The task: When a line of the entries below contains "theoremstyle", it counts once; state how many such lines there are and nothing else.

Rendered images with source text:
* * * * * * *

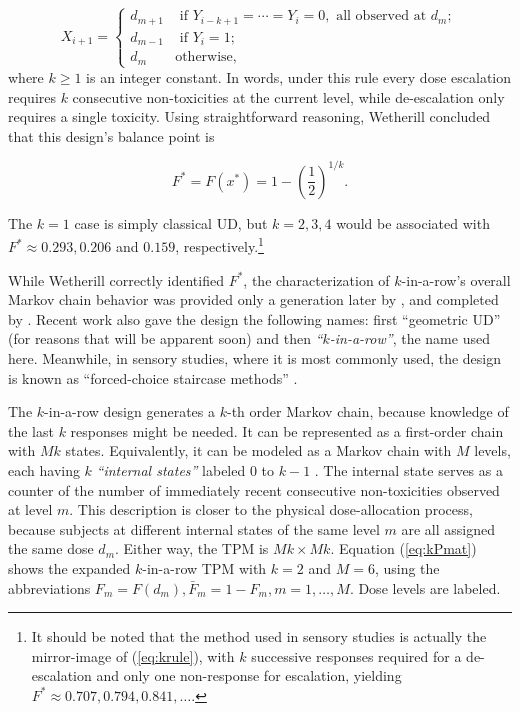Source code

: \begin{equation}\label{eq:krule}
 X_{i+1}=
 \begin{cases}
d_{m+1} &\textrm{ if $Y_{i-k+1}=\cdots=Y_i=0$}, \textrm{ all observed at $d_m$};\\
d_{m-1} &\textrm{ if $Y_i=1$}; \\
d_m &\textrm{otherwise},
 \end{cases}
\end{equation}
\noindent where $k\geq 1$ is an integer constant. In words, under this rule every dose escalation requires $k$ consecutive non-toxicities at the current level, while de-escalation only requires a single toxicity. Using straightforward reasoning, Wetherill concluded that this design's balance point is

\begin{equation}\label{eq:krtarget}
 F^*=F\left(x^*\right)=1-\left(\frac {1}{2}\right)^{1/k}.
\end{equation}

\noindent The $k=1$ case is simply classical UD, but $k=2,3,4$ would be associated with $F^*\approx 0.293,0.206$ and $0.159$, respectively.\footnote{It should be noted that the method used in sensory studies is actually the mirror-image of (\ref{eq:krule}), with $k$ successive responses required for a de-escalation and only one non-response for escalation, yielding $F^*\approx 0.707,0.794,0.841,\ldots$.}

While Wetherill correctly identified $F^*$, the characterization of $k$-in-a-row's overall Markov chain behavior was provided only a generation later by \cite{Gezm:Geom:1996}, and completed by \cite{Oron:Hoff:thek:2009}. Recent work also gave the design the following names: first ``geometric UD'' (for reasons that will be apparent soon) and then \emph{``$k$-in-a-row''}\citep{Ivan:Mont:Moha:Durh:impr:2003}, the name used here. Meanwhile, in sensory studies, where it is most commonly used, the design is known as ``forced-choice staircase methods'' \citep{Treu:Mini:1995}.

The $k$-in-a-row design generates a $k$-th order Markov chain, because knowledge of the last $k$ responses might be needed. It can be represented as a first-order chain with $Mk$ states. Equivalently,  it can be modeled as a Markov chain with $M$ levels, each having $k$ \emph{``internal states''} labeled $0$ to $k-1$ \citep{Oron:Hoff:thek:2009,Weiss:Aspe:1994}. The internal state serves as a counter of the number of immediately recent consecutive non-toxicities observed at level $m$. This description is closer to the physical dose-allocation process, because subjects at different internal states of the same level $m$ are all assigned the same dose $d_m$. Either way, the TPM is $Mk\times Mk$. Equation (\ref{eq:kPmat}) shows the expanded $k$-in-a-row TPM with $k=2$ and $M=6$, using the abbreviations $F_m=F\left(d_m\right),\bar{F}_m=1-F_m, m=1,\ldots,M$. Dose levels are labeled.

* * * * * * *

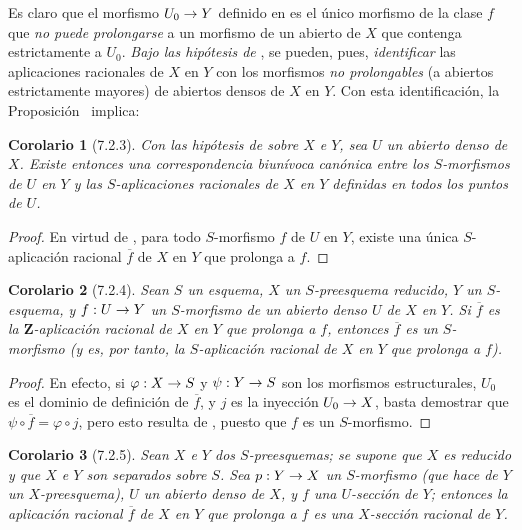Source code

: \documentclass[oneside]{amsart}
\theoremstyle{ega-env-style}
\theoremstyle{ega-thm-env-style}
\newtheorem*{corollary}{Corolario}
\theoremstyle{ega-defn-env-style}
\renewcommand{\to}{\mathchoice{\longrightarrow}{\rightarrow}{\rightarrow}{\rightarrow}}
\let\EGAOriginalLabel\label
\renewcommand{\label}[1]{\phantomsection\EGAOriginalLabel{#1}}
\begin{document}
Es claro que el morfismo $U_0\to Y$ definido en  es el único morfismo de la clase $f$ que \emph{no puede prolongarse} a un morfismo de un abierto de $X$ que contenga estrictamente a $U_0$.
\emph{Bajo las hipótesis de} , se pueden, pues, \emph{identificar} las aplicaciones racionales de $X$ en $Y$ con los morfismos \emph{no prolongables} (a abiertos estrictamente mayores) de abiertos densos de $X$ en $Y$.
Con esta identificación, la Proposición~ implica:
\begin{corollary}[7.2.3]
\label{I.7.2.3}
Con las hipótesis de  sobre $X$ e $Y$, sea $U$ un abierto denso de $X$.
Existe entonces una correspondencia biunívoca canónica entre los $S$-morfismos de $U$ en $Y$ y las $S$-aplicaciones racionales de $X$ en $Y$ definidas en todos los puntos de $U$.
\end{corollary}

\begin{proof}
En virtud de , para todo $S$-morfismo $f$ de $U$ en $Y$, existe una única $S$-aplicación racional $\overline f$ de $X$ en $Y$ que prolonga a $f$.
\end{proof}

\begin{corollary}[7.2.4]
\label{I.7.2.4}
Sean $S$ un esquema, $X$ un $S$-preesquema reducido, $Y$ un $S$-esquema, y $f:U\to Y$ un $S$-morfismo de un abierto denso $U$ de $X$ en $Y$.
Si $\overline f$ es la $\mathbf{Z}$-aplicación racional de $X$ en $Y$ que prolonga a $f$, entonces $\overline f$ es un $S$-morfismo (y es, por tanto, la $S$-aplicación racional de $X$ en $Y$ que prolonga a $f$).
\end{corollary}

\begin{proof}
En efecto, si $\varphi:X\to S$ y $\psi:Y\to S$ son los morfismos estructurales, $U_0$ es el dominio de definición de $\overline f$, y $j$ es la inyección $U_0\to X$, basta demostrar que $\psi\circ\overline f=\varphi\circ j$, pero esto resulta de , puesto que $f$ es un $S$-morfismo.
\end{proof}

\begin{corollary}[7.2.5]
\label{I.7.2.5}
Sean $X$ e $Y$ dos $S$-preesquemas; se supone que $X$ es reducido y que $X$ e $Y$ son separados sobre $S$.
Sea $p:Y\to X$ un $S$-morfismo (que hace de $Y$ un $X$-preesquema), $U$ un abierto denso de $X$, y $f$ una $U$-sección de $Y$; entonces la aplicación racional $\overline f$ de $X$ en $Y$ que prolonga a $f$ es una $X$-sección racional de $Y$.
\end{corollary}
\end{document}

* * * * * * *

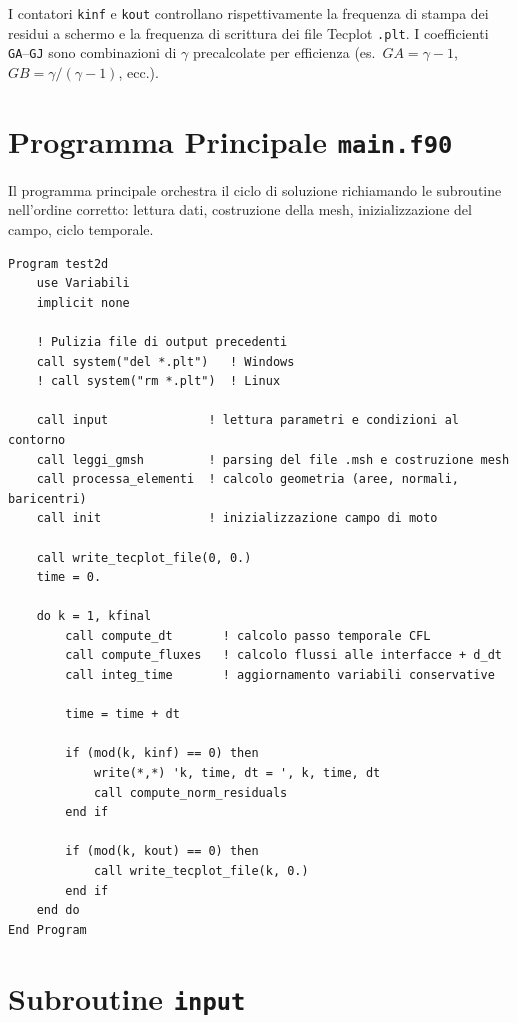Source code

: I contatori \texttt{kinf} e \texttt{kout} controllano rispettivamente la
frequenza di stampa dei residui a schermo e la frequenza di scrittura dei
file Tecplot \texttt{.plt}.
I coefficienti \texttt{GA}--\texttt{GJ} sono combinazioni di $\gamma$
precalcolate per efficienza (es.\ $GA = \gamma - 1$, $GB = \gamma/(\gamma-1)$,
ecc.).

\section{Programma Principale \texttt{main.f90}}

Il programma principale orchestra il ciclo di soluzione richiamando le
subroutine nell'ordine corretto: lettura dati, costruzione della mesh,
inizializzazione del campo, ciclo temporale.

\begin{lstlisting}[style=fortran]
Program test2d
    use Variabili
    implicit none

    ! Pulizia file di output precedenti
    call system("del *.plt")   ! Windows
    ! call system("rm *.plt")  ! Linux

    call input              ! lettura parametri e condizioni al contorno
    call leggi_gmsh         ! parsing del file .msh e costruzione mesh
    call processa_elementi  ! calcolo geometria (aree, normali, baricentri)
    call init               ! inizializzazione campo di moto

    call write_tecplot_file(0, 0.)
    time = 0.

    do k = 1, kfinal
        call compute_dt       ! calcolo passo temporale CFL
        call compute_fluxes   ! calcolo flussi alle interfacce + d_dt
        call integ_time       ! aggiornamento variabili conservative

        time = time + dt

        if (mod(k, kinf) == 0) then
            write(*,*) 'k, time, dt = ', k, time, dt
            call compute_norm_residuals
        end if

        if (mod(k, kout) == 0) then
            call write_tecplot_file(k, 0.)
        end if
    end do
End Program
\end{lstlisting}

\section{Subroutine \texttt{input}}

* * * * * * *

Task solution: 3